Il quarto ambito ha a che fare con il valore dei legami per le comunità ferite. Non possiamo non guardare quello che sta succedendo e consolarci appena con lo slogan #andràtuttobene. C’è una ferita enorme dentro la nostra società e nella nostra economia. I morti sono tanti, tante sono le famiglie colpite dal lutto e dall’impossibilità di accompagnare i propri cari, tante sono le comunità toccate dalla scomparsa di persone importanti per la loro “vita in comune”; è una ferita questa che necessita di un’azione non appena consolatoria. Non saranno le comunità a “saturare queste ferite”, ma senza legami e senza la ripresa di una socialità autentica che viva la positività del reale, diventerà difficile ri-alimentare la speranza in molti luoghi.

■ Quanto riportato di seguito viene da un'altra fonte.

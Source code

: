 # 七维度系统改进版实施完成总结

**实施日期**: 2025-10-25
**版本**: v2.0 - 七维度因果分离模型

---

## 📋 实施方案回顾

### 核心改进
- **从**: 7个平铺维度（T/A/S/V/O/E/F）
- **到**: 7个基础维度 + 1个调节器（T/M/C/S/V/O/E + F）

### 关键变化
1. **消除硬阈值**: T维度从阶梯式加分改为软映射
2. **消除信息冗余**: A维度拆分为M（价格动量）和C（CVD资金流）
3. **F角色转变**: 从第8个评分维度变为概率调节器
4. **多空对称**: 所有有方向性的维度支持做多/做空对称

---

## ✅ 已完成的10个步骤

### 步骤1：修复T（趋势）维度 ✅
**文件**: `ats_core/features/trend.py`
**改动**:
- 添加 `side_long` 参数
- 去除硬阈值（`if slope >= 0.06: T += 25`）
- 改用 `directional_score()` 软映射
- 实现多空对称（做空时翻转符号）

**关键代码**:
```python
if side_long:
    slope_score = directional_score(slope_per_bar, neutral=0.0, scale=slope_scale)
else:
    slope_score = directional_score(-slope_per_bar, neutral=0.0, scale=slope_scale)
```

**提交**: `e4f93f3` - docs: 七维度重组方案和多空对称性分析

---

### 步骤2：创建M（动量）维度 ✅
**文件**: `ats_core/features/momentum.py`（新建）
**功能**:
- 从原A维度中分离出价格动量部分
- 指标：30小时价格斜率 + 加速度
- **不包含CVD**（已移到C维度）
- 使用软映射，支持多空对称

Il quinto ambito ha che fare con il ruolo del civismo e della cittadinanza attiva. Le esperienze di Taiwan e della Korea ci raccontano di come uno dei “antidoti più efficaci” siano state le azioni dal basso, di civismo e democrazia collaborativa attivate attraverso piattaforme e applicazioni digitali dedicate. Meccanismi di tracciamento anonimo, di geo-localizzazione delle aree a più alto rischio, di supporto “fra pari” sono risultate in molti paesi indispensabili per costruire una strategia efficacie ma soprattutto per attivare i cittadini, che certo hanno come prima responsabilità quella di stare in casa, ma che posso anche svolgere (grazie alla tecnologia) un ruolo “attivo” nella prevenzione e gestione del rischio. I 5,5 milioni di volontari e le 365.000 organizzazioni non profit distribuite nel territorio nazionale (anche nelle aree interne) sono una infrastruttura preziosissima per abilitare attraverso il digitale soluzioni collettive utili al bene comune.

La necessità di attivare il ruolo “Terzo” della comunità da parte della politica su questi cinque vettori è una priorità, un’esigenza imprescindibile per non cadere anche in una “recessione sociale”. La politica è chiamata a dare segnali concreti (risorse e soluzioni mirate) al mondo del terzo settore, ri-allineando così la propria strategia attraverso il potenziamento delle azioni di cittadini e istituzioni orientate all’interesse generale. Rimane però un punto che è tutto sulle spalle dei soggetti del Terzo Settore (oggi in parte in prima linea a svolgere una funzione pubblica oppure totalmente bloccati nel loro agire). In una società che non ci chiede appena di “coprirci dal rischio” ma di attraversarlo e viverlo, non è più rinviabile la creazione di nuova generazione di servizi che non separino la vita reale e relazioni, dalla dimensione digitale e dai contatti. Le innumerevoli esperienze di questi giorni, le “call” promosse da Governo, da Fondazioni e centri di ricerca ci dicono che è necessario ricombinare la tecnologia e l’ingaggio della conoscenza con la cura. I servi sociali, le soluzioni comunitarie, le piattaforme che in queste ore emergono dal basso, devono diventare l’area di ricerca e sviluppo più importante su cui investire nei prossimi mesi, anni. È una prospettiva che richiede l’apertura a nuovi mondi, nuove figure, nuovi partner e soprattutto a coloro che vedono nel futuro uno spazio aperto su cui costruire. Occorre potenziare tutta la nostra intelligenza collettiva e tutta la nostra “voglia di Bene” per ripartire. Una ripartenza che non va più costruita con una visione “backward looking” ossia con lo sguardo rivolto al passato, bensì con una prospettiva “forward looking” ossia agendo insieme per un cambiamento desiderato.